EXTRACTED INFORMATION Start Marker

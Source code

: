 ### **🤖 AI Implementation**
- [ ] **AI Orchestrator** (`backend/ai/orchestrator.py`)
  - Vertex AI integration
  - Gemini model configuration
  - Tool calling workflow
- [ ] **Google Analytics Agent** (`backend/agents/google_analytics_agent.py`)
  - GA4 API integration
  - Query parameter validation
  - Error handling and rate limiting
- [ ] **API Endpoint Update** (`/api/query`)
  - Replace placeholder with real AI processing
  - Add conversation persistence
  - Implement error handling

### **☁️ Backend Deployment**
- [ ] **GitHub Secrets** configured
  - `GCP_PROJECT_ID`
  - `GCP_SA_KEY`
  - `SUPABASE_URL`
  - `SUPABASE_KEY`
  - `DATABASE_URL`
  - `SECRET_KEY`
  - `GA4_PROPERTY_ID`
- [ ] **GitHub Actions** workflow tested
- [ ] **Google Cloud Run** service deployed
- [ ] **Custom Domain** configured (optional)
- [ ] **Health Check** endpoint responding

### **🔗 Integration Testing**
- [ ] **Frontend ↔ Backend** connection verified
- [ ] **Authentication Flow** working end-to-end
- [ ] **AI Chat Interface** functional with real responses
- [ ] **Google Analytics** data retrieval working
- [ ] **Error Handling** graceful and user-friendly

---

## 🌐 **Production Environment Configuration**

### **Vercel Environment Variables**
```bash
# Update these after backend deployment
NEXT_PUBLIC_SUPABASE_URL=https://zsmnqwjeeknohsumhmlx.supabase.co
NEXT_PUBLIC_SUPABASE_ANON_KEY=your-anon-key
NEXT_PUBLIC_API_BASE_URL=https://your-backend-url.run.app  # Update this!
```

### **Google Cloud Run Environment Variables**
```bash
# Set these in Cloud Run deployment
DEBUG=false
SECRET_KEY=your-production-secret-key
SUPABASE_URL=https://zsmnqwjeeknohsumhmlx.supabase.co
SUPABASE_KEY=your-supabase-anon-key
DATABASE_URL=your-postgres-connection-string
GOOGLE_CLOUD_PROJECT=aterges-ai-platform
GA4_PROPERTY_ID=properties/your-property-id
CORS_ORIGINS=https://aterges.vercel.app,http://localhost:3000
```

EXTRACTED INFORMATION End Marker

EXERCISE BRIEF:
Return exactly the lines of the listing that run from the one containing "- [ ] **Frontend" through the last, and no others.

EXERCISE RESULT:
- [ ] **Frontend ↔ Backend** connection verified
- [ ] **Authentication Flow** working end-to-end
- [ ] **AI Chat Interface** functional with real responses
- [ ] **Google Analytics** data retrieval working
- [ ] **Error Handling** graceful and user-friendly

---

## 🌐 **Production Environment Configuration**

### **Vercel Environment Variables**
```bash
# Update these after backend deployment
NEXT_PUBLIC_SUPABASE_URL=https://zsmnqwjeeknohsumhmlx.supabase.co
NEXT_PUBLIC_SUPABASE_ANON_KEY=your-anon-key
NEXT_PUBLIC_API_BASE_URL=https://your-backend-url.run.app  # Update this!
```

### **Google Cloud Run Environment Variables**
```bash
# Set these in Cloud Run deployment
DEBUG=false
SECRET_KEY=your-production-secret-key
SUPABASE_URL=https://zsmnqwjeeknohsumhmlx.supabase.co
SUPABASE_KEY=your-supabase-anon-key
DATABASE_URL=your-postgres-connection-string
GOOGLE_CLOUD_PROJECT=aterges-ai-platform
GA4_PROPERTY_ID=properties/your-property-id
CORS_ORIGINS=https://aterges.vercel.app,http://localhost:3000
```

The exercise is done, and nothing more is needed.